The reply must consist of one number: how many lines of the data include the word "Monday".

• [THE DATA]

=======

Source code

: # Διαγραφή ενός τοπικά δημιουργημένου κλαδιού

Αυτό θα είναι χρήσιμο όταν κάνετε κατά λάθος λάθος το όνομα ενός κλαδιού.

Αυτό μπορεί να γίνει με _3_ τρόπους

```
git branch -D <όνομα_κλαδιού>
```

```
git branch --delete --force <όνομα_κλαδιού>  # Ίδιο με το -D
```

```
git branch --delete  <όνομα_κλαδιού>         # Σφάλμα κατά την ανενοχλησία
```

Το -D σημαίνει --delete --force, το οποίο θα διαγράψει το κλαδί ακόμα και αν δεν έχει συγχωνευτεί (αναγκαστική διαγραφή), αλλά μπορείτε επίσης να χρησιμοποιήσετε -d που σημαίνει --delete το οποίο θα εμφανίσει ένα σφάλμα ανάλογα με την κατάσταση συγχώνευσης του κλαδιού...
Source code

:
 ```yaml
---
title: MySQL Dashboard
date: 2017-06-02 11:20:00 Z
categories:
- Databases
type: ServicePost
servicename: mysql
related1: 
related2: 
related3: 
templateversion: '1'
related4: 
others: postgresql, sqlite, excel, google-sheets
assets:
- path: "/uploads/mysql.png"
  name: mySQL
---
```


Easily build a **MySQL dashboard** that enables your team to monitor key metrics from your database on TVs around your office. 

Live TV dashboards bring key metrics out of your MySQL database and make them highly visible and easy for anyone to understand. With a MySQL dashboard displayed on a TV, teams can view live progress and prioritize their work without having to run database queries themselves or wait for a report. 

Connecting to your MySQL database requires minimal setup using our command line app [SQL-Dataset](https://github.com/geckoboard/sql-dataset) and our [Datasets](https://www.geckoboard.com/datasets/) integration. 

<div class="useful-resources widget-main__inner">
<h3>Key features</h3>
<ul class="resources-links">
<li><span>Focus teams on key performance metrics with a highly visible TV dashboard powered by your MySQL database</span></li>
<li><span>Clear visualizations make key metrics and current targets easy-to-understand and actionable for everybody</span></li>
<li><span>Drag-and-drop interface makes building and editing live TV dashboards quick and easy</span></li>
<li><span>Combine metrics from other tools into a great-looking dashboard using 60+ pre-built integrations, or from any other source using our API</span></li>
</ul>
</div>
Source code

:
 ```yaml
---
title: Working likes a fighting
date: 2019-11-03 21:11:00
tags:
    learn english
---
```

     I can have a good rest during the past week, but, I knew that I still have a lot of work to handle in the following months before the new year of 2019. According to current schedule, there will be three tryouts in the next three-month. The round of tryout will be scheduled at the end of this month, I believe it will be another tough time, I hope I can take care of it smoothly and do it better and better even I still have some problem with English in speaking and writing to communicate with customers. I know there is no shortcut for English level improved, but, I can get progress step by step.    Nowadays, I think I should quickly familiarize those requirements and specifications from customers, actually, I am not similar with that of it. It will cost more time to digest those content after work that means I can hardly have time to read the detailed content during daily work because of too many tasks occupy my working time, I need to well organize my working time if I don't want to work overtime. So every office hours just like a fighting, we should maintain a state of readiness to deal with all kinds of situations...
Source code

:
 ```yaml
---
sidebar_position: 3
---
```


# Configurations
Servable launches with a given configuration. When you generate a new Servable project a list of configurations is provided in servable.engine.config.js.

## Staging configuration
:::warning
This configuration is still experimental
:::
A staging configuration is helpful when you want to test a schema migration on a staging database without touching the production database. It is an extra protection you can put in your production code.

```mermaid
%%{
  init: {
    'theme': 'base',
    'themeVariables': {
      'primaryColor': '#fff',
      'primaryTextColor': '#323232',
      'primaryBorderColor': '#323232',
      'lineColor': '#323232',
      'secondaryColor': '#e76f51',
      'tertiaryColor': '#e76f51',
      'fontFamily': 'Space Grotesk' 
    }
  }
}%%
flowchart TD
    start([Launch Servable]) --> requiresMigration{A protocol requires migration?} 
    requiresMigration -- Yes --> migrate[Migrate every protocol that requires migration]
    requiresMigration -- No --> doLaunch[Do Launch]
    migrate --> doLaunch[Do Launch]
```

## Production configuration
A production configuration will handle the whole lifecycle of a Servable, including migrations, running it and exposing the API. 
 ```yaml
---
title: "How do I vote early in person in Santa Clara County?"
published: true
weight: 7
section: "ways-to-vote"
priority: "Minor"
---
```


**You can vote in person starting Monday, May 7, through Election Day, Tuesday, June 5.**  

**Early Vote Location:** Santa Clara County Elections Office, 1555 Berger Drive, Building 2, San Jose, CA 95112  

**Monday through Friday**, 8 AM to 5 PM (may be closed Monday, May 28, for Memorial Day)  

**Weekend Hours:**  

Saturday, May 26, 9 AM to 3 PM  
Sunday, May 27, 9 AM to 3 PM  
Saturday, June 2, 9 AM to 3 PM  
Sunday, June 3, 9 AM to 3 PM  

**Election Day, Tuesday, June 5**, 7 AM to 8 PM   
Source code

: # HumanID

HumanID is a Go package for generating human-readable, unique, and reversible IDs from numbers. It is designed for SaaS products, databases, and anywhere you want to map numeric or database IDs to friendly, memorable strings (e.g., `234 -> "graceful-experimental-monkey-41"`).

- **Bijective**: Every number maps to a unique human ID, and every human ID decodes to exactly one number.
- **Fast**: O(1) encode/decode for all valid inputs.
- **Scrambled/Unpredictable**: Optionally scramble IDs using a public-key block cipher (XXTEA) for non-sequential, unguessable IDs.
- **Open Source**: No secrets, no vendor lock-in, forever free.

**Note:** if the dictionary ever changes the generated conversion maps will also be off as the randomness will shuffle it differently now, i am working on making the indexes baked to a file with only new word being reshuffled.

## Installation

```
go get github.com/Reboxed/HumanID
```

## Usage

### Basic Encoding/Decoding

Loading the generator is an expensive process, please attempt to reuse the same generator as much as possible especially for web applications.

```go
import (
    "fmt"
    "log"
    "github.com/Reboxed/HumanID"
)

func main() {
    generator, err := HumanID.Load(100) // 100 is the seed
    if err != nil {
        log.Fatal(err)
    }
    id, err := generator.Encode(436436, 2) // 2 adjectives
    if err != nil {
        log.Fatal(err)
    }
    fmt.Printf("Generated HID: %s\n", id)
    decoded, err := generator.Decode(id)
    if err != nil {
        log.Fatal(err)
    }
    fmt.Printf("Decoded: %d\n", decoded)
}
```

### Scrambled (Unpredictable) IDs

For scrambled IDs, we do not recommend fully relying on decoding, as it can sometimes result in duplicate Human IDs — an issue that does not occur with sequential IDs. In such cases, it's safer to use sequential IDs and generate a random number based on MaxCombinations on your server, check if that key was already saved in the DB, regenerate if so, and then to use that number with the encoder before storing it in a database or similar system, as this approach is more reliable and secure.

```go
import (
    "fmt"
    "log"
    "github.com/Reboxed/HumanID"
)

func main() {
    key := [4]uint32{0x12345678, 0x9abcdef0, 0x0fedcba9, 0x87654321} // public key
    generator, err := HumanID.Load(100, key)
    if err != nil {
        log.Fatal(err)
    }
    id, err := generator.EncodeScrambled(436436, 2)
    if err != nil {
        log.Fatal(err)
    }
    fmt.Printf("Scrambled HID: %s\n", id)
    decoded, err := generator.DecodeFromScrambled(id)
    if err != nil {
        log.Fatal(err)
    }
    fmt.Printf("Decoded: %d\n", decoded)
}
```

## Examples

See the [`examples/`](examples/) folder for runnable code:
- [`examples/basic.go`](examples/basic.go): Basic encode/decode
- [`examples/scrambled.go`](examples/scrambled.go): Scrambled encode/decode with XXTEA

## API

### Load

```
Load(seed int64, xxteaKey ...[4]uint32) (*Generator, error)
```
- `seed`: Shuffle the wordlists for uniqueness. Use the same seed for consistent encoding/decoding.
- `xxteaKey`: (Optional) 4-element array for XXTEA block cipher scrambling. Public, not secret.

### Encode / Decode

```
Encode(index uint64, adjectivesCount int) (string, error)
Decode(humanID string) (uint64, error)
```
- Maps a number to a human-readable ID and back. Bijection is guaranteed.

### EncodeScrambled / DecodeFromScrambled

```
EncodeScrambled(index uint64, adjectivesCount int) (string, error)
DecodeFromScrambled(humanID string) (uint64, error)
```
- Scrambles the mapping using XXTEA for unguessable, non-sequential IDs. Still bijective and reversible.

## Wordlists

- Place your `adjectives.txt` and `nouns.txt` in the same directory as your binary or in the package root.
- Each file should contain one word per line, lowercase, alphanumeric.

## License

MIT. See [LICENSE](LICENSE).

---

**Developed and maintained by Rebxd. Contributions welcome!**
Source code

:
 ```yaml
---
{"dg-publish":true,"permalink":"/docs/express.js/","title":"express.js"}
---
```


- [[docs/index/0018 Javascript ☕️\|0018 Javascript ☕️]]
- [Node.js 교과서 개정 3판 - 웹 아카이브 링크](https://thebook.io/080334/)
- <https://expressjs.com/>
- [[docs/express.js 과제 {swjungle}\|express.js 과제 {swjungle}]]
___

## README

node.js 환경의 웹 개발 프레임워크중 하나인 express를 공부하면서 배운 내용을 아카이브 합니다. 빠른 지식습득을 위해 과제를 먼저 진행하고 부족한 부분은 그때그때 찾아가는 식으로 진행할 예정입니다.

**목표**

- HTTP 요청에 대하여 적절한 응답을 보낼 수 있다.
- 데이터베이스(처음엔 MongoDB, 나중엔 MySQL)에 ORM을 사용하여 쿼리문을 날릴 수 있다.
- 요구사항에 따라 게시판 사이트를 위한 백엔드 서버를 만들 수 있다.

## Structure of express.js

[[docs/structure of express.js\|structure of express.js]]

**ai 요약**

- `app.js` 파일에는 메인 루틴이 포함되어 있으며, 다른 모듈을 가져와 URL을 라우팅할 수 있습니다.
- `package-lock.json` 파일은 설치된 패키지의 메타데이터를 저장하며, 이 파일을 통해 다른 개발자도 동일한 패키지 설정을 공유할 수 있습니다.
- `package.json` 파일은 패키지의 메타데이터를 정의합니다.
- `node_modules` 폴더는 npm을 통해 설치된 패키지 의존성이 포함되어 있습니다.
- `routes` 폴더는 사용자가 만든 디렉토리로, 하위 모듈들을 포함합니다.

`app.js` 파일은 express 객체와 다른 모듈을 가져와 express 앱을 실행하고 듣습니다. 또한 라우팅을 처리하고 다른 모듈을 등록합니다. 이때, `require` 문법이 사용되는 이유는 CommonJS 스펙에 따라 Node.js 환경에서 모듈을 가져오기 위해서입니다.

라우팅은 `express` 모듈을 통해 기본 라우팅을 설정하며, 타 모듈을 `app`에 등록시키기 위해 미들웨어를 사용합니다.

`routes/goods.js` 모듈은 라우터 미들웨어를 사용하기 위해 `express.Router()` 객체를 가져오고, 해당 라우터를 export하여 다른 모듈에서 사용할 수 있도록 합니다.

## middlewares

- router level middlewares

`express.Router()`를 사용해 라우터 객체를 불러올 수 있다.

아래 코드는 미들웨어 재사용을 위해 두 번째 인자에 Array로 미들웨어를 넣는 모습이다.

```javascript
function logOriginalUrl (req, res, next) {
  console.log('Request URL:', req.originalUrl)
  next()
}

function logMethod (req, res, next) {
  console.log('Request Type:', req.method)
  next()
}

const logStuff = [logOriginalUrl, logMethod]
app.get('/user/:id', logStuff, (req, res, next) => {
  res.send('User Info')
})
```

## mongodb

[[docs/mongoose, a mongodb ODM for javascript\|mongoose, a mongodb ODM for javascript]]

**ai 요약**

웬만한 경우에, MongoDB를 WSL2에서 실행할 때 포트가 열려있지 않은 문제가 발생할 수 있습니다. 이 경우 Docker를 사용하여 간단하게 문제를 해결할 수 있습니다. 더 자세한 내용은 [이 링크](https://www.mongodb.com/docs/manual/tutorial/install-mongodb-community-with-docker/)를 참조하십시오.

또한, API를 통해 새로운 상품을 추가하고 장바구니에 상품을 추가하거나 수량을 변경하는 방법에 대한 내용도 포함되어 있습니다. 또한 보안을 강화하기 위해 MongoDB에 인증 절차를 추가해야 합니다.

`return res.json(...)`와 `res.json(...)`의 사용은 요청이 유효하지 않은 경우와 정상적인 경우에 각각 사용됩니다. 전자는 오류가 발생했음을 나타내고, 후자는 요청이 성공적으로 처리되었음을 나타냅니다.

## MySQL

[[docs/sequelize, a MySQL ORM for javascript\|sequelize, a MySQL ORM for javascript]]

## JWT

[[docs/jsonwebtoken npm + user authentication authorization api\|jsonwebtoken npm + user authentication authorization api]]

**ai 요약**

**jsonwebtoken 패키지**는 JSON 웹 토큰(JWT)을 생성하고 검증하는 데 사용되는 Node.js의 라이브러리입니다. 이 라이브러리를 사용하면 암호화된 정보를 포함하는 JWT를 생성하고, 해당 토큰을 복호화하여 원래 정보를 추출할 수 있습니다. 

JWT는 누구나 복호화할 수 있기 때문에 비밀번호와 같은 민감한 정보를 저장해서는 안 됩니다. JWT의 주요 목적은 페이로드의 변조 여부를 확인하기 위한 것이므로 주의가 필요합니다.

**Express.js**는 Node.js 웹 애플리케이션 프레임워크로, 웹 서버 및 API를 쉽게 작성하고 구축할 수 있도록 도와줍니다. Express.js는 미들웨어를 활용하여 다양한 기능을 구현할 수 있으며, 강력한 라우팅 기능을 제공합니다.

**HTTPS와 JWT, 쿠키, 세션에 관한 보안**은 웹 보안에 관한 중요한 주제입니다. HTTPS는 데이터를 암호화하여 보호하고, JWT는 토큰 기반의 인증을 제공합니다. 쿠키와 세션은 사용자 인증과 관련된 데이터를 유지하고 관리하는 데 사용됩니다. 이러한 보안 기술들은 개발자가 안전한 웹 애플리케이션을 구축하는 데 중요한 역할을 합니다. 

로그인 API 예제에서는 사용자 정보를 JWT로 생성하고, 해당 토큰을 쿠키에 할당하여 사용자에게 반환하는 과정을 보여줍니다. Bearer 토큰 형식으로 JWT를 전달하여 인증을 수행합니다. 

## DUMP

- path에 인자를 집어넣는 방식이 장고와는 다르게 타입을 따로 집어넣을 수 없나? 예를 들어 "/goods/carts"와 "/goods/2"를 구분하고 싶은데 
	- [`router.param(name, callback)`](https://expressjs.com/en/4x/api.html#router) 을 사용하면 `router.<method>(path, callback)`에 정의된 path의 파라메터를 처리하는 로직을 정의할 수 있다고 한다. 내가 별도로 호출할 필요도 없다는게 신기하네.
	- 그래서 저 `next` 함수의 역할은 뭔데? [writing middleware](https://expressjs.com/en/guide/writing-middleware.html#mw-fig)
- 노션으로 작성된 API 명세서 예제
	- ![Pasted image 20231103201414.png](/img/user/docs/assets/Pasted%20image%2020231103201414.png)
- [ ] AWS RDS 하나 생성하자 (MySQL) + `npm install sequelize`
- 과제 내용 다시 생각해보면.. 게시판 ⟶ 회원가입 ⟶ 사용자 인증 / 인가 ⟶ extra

=======

• [FINAL ANSWER] 2